__ASSIGNED TASK__: Retype the listing that follows, exactly as written.
Start of THE RECORDS
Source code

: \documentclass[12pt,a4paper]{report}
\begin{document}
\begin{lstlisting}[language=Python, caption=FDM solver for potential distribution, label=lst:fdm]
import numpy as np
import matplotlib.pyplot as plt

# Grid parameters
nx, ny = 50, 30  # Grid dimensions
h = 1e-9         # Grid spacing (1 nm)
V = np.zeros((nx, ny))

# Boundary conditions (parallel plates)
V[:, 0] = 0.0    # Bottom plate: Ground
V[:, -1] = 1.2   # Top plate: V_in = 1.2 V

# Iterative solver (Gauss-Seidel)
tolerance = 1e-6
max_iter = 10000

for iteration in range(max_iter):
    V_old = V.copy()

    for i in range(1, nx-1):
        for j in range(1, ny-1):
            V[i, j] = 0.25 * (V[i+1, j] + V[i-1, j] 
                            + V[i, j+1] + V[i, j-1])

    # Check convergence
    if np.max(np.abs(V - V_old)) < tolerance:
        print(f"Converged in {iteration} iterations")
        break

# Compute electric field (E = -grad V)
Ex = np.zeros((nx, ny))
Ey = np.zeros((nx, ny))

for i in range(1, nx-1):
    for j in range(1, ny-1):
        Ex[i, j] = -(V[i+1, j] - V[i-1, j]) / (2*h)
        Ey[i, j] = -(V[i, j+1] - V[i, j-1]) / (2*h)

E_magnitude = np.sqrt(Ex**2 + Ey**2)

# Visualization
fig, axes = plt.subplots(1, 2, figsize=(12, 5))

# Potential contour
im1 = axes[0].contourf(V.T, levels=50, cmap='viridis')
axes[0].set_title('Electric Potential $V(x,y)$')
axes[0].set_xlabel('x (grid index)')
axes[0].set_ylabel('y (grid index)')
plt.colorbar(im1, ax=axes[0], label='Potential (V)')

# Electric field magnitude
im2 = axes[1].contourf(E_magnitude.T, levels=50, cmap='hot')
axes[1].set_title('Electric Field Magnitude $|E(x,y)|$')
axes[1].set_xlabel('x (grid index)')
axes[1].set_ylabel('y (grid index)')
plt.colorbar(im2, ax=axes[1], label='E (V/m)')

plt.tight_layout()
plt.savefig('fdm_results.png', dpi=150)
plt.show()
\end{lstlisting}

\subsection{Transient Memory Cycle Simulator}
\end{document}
End of THE RECORDS
__PROBLEM SOLUTION__:
Source code

: \documentclass[12pt,a4paper]{report}
\begin{document}
\begin{lstlisting}[language=Python, caption=FDM solver for potential distribution, label=lst:fdm]
import numpy as np
import matplotlib.pyplot as plt

# Grid parameters
nx, ny = 50, 30  # Grid dimensions
h = 1e-9         # Grid spacing (1 nm)
V = np.zeros((nx, ny))

# Boundary conditions (parallel plates)
V[:, 0] = 0.0    # Bottom plate: Ground
V[:, -1] = 1.2   # Top plate: V_in = 1.2 V

# Iterative solver (Gauss-Seidel)
tolerance = 1e-6
max_iter = 10000

for iteration in range(max_iter):
    V_old = V.copy()

    for i in range(1, nx-1):
        for j in range(1, ny-1):
            V[i, j] = 0.25 * (V[i+1, j] + V[i-1, j] 
                            + V[i, j+1] + V[i, j-1])

    # Check convergence
    if np.max(np.abs(V - V_old)) < tolerance:
        print(f"Converged in {iteration} iterations")
        break

# Compute electric field (E = -grad V)
Ex = np.zeros((nx, ny))
Ey = np.zeros((nx, ny))

for i in range(1, nx-1):
    for j in range(1, ny-1):
        Ex[i, j] = -(V[i+1, j] - V[i-1, j]) / (2*h)
        Ey[i, j] = -(V[i, j+1] - V[i, j-1]) / (2*h)

E_magnitude = np.sqrt(Ex**2 + Ey**2)

# Visualization
fig, axes = plt.subplots(1, 2, figsize=(12, 5))

# Potential contour
im1 = axes[0].contourf(V.T, levels=50, cmap='viridis')
axes[0].set_title('Electric Potential $V(x,y)$')
axes[0].set_xlabel('x (grid index)')
axes[0].set_ylabel('y (grid index)')
plt.colorbar(im1, ax=axes[0], label='Potential (V)')

# Electric field magnitude
im2 = axes[1].contourf(E_magnitude.T, levels=50, cmap='hot')
axes[1].set_title('Electric Field Magnitude $|E(x,y)|$')
axes[1].set_xlabel('x (grid index)')
axes[1].set_ylabel('y (grid index)')
plt.colorbar(im2, ax=axes[1], label='E (V/m)')

plt.tight_layout()
plt.savefig('fdm_results.png', dpi=150)
plt.show()
\end{lstlisting}

\subsection{Transient Memory Cycle Simulator}
\end{document}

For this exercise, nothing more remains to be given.